Set of script to obtain the links of the available addons in https://addons.mozilla.org and https://addons.thunderbird.net to facilitate backup jobs. It currently get the following urls from the Android, Firefox, Thunderbird and Seamonkey addons:
- Information page.
- Reviews (only the pages, not the individual review).

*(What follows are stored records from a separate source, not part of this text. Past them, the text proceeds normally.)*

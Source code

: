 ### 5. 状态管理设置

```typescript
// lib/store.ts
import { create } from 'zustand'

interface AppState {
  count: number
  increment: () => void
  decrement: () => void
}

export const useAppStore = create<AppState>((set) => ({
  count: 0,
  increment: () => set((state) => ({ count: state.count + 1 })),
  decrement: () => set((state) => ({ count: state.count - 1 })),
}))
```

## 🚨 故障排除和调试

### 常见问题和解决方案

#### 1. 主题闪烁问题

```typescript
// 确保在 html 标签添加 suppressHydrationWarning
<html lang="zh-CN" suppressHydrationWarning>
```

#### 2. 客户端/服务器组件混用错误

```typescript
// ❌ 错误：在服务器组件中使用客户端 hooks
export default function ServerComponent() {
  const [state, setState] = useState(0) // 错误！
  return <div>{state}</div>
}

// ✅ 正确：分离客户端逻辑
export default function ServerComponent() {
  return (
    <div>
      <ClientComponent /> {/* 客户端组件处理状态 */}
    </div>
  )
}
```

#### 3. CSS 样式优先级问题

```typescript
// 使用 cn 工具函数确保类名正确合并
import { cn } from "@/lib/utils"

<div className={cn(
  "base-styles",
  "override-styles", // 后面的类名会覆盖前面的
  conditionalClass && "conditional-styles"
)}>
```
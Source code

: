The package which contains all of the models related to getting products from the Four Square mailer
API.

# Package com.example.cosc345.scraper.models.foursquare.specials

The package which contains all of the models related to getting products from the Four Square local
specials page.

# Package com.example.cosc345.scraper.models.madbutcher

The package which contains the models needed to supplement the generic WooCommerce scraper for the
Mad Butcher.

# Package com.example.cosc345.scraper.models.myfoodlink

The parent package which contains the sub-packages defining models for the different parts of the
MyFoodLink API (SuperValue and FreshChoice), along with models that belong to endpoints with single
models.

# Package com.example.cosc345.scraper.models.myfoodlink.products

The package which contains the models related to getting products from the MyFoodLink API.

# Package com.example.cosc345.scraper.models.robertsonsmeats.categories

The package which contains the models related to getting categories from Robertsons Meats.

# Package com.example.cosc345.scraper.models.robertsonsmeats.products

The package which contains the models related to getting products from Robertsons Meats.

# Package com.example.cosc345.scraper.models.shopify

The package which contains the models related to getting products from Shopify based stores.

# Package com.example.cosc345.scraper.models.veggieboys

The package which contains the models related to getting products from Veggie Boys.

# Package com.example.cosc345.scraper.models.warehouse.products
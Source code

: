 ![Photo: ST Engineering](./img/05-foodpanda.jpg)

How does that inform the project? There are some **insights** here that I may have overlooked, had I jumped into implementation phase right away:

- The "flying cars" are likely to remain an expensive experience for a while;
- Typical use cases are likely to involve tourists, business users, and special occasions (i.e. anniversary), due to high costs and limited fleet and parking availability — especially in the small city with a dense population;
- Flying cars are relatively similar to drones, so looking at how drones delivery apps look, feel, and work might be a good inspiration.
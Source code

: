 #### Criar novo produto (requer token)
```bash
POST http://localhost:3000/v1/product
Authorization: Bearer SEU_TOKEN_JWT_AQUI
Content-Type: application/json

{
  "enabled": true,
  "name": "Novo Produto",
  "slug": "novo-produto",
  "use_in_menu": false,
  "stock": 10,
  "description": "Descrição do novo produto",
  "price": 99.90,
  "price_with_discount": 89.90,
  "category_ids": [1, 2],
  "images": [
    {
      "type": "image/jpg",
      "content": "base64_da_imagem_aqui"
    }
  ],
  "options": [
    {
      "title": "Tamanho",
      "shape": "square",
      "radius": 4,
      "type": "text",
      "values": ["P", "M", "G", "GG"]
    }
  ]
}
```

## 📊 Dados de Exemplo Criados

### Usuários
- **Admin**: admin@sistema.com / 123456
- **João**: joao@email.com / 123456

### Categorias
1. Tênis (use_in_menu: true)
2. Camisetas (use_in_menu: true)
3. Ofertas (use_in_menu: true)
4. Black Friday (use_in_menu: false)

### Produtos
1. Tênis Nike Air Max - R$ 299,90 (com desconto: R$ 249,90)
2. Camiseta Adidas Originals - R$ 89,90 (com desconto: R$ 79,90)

- Images (preview), CSS and JS.
- The .xpi files of all the versions.
- User page.
The following table shows the links that are avoided or modified because they are considered redundant or unnecessary:
| Type | Example | Operation |
|---|---|---|
| src param | addons.mozilla.org/en-US/firefox/addon/someaddon/?src=cb-dl-name | Remove parameter |
| Individual review | addons.mozilla.org/en-US/firefox/addon/someaddon/reviews/34368935 | Skip (reviews are grouped in /reviews/?page=) |
| User reviews | addons.mozilla.org/en-US/firefox/addon/someaddon/reviews/user:3626 | Skip (the same as above) |
| Add review | addons.mozilla.org/en-US/firefox/addon/someaddon/reviews/add | Skip (unnecessary) |
| type:attachment | addons.mozilla.org/firefox/downloads/file/609267/type:attachment/someaddon.xpi | It is only saved if the same link without this segment has not been discovered before, otherwise it is omitted. |
| RSS | addons.mozilla.org/en-US/firefox/addon/someaddon/reviews/format:rss | Skip (unnecessary) |
| # link | addons.mozilla.org/en-US/firefox/addon/someaddon**#something** | Remove #* |
| Lang codes | addons.mozilla.org/de/firefox/addon/someaddon | The language code is changed for en-US |
- BeautifulSoup 4
- requests
- sqlite3 command
- Only tested in Python 2 but in Python 3 should work.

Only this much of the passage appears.